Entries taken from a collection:
════════════════════

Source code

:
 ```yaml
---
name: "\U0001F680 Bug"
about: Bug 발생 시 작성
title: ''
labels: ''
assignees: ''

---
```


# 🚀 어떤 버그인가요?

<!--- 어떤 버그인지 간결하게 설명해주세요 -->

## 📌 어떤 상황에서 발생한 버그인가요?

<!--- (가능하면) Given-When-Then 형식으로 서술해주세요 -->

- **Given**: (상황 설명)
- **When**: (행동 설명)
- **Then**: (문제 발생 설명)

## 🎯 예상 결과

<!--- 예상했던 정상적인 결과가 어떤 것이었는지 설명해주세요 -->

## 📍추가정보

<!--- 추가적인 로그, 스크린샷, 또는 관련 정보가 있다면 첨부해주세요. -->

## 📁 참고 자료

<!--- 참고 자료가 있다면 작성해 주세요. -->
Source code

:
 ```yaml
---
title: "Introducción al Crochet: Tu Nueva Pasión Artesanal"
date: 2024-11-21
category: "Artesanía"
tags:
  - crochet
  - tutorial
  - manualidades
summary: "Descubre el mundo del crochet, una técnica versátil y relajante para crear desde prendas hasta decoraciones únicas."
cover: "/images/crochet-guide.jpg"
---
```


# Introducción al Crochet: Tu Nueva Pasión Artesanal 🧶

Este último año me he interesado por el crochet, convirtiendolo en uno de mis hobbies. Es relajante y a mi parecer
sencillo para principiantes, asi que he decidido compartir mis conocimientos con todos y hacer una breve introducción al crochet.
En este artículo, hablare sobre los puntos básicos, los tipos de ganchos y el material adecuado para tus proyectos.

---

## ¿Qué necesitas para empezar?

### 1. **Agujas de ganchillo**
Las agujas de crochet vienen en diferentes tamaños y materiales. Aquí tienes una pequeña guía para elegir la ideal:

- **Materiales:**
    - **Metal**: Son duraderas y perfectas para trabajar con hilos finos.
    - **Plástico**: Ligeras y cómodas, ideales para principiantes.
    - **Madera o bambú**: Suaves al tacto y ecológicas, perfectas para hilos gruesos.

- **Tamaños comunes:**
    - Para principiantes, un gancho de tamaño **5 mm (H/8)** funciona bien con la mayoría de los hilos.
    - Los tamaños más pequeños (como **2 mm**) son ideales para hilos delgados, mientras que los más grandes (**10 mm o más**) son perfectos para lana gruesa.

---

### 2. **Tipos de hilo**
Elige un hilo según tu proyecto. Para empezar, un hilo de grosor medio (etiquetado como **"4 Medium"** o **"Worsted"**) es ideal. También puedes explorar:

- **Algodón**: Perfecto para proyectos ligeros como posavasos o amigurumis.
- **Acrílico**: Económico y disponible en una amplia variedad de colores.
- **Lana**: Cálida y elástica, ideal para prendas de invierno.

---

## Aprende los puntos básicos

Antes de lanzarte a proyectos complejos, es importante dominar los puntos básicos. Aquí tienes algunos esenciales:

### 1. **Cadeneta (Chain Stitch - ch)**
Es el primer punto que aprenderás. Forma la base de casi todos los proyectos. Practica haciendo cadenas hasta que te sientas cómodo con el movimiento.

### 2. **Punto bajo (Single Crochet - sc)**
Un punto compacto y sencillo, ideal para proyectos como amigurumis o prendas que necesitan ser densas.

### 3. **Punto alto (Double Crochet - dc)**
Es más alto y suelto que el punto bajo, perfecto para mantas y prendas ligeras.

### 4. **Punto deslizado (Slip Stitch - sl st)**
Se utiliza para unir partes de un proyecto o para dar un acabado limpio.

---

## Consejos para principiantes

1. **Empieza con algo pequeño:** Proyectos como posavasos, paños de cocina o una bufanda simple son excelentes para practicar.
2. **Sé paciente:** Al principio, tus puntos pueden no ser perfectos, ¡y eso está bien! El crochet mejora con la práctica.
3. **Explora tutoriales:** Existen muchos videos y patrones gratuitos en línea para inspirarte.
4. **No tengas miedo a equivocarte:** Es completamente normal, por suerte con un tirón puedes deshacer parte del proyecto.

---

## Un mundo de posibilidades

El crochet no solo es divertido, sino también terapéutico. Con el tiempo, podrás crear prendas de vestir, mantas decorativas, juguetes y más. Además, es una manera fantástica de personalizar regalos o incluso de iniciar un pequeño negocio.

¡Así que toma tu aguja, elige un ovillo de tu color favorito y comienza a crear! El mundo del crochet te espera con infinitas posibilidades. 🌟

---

════════════════════

Search the entries above for the string "sencillo". Copy each line in which it appears.

sencillo para principiantes, asi que he decidido compartir mis conocimientos con todos y hacer una breve introducción al crochet.
Un punto compacto y sencillo, ideal para proyectos como amigurumis o prendas que necesitan ser densas.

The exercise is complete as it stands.